» **REQUIRED WORK**:
The answer must be an exact copy of the records below, with every picture left out.

» **THE DATA**:
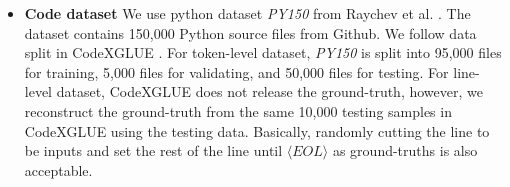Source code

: \begin{itemize}
    \item \textbf{Code dataset} We use python dataset \textit{PY150} from Raychev et al. \cite{raychev2016probabilistic}. The dataset contains 150,000 Python source files from Github. We follow data split in CodeXGLUE \cite{lu2021codexglue}. For token-level dataset, \textit{PY150} is split into 95,000 files for training, 5,000 files for validating, and 50,000 files for testing. For line-level dataset, CodeXGLUE does not release the ground-truth, however, we reconstruct the ground-truth from the same 10,000 testing samples in CodeXGLUE \cite{lu2021codexglue} using the testing data.  Basically, randomly cutting the line to be inputs and set the rest of the line until $\langle EOL \rangle$ as ground-truths is also acceptable. 
    
    

\end{itemize}
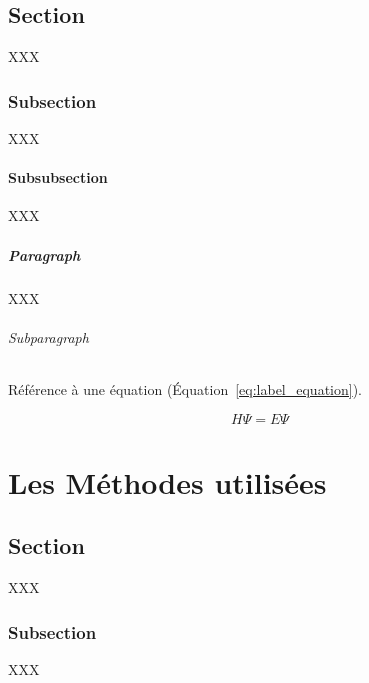 \documentclass[a4paper,12pt]{book}
\newcommand{\clearplaindoublepage}{%
\newpage{\pagestyle{plain}\cleardoublepage}}
\begin{document}
\section{Section}

XXX

\subsection{Subsection}

XXX

\subsubsection{Subsubsection}

XXX

\paragraph{Paragraph}

XXX

\subparagraph{Subparagraph}

Référence à une équation (Équation~\ref{eq:label_equation}).

\begin{equation}
H \Psi = E \Psi
\label{eq:label_equation}
\end{equation}





\clearplaindoublepage
%



\clearplaindoublepage
%

\chapter{Les Méthodes utilisées}
\label{chap:methodes_pratiques}
 
\section{Section}

XXX

\subsection{Subsection}

XXX
\end{document}

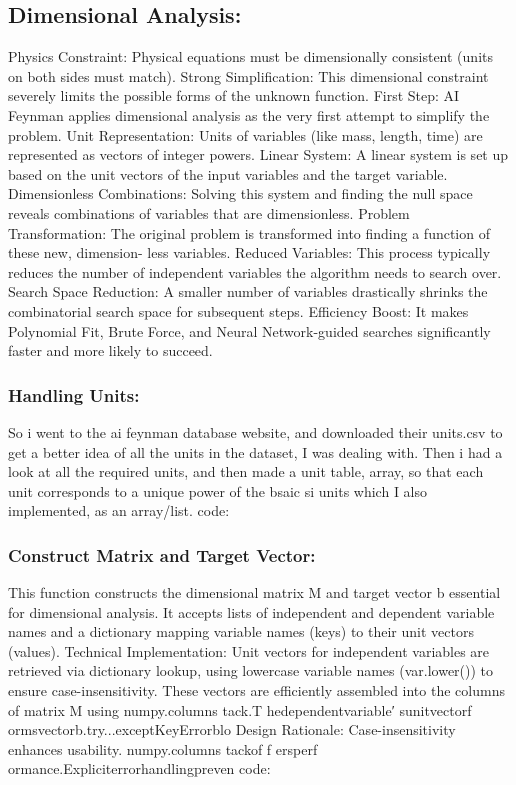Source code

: \documentclass{article}
\begin{document}
\subsection{Dimensional Analysis: }

Physics Constraint: Physical equations must be dimensionally consistent (units on both sides must match).
Strong Simplification: This dimensional constraint severely limits the possible forms of the unknown function.
First Step: AI Feynman applies dimensional analysis as the very first attempt to simplify the problem.
Unit Representation: Units of variables (like mass, length, time) are represented as vectors of integer powers.
Linear System: A linear system is set up based on the unit vectors of the input variables and the target variable.
Dimensionless Combinations: Solving this system and finding the null space reveals combinations of variables
that are dimensionless.
Problem Transformation: The original problem is transformed into finding a function of these new, dimension-
less variables.
Reduced Variables: This process typically reduces the number of independent variables the algorithm needs to
search over.
Search Space Reduction: A smaller number of variables drastically shrinks the combinatorial search space for
subsequent steps.
Efficiency Boost: It makes Polynomial Fit, Brute Force, and Neural Network-guided searches significantly
faster and more likely to succeed. 


\subsubsection{Handling Units:}

So i went to the ai feynman database website, and downloaded their units.csv to get a better idea of all the units
in the dataset, I was dealing with. Then i had a look at all the required units, and then made a unit table, array,
so that each unit corresponds to a unique power of the bsaic si units which I also implemented, as an array/list.
code: \\


\subsubsection{Construct Matrix and Target Vector:}

This function constructs the dimensional matrix M and target vector b essential for dimensional analysis. It
accepts lists of independent and dependent variable names and a dictionary mapping variable names (keys) to
their unit vectors (values).
Technical Implementation: Unit vectors for independent variables are retrieved via dictionary lookup, using
lowercase variable names (var.lower()) to ensure case-insensitivity. These vectors are efficiently assembled into
the columns of matrix M using numpy.columns tack.T hedependentvariable′ sunitvectorf ormsvectorb.try...exceptKeyErrorblo
Design Rationale: Case-insensitivity enhances usability. numpy.columns tackof f ersperf ormance.Expliciterrorhandlingpreven
code:\\ 
\end{document}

» **COMPLETED EXERCISE**:
Source code

: \begin{itemize}
    \item \textbf{Code dataset} We use python dataset \textit{PY150} from Raychev et al. \cite{raychev2016probabilistic}. The dataset contains 150,000 Python source files from Github. We follow data split in CodeXGLUE \cite{lu2021codexglue}. For token-level dataset, \textit{PY150} is split into 95,000 files for training, 5,000 files for validating, and 50,000 files for testing. For line-level dataset, CodeXGLUE does not release the ground-truth, however, we reconstruct the ground-truth from the same 10,000 testing samples in CodeXGLUE \cite{lu2021codexglue} using the testing data.  Basically, randomly cutting the line to be inputs and set the rest of the line until $\langle EOL \rangle$ as ground-truths is also acceptable. 
    
    

\end{itemize}
 \documentclass[a4paper,12pt]{book}
\newcommand{\clearplaindoublepage}{%
\newpage{\pagestyle{plain}\cleardoublepage}}
\begin{document}
\section{Section}

XXX

\subsection{Subsection}

XXX

\subsubsection{Subsubsection}

XXX

\paragraph{Paragraph}

XXX

\subparagraph{Subparagraph}

Référence à une équation (Équation~\ref{eq:label_equation}).

\begin{equation}
H \Psi = E \Psi
\label{eq:label_equation}
\end{equation}





\clearplaindoublepage
%



\clearplaindoublepage
%

\chapter{Les Méthodes utilisées}
\label{chap:methodes_pratiques}
 
\section{Section}

XXX

\subsection{Subsection}

XXX
\end{document}

Source code

: \documentclass{article}
\begin{document}
\subsection{Dimensional Analysis: }

Physics Constraint: Physical equations must be dimensionally consistent (units on both sides must match).
Strong Simplification: This dimensional constraint severely limits the possible forms of the unknown function.
First Step: AI Feynman applies dimensional analysis as the very first attempt to simplify the problem.
Unit Representation: Units of variables (like mass, length, time) are represented as vectors of integer powers.
Linear System: A linear system is set up based on the unit vectors of the input variables and the target variable.
Dimensionless Combinations: Solving this system and finding the null space reveals combinations of variables
that are dimensionless.
Problem Transformation: The original problem is transformed into finding a function of these new, dimension-
less variables.
Reduced Variables: This process typically reduces the number of independent variables the algorithm needs to
search over.
Search Space Reduction: A smaller number of variables drastically shrinks the combinatorial search space for
subsequent steps.
Efficiency Boost: It makes Polynomial Fit, Brute Force, and Neural Network-guided searches significantly
faster and more likely to succeed. 


\subsubsection{Handling Units:}

So i went to the ai feynman database website, and downloaded their units.csv to get a better idea of all the units
in the dataset, I was dealing with. Then i had a look at all the required units, and then made a unit table, array,
so that each unit corresponds to a unique power of the bsaic si units which I also implemented, as an array/list.
code: \\


\subsubsection{Construct Matrix and Target Vector:}

This function constructs the dimensional matrix M and target vector b essential for dimensional analysis. It
accepts lists of independent and dependent variable names and a dictionary mapping variable names (keys) to
their unit vectors (values).
Technical Implementation: Unit vectors for independent variables are retrieved via dictionary lookup, using
lowercase variable names (var.lower()) to ensure case-insensitivity. These vectors are efficiently assembled into
the columns of matrix M using numpy.columns tack.T hedependentvariable′ sunitvectorf ormsvectorb.try...exceptKeyErrorblo
Design Rationale: Case-insensitivity enhances usability. numpy.columns tackof f ersperf ormance.Expliciterrorhandlingpreven
code:\\ 
\end{document}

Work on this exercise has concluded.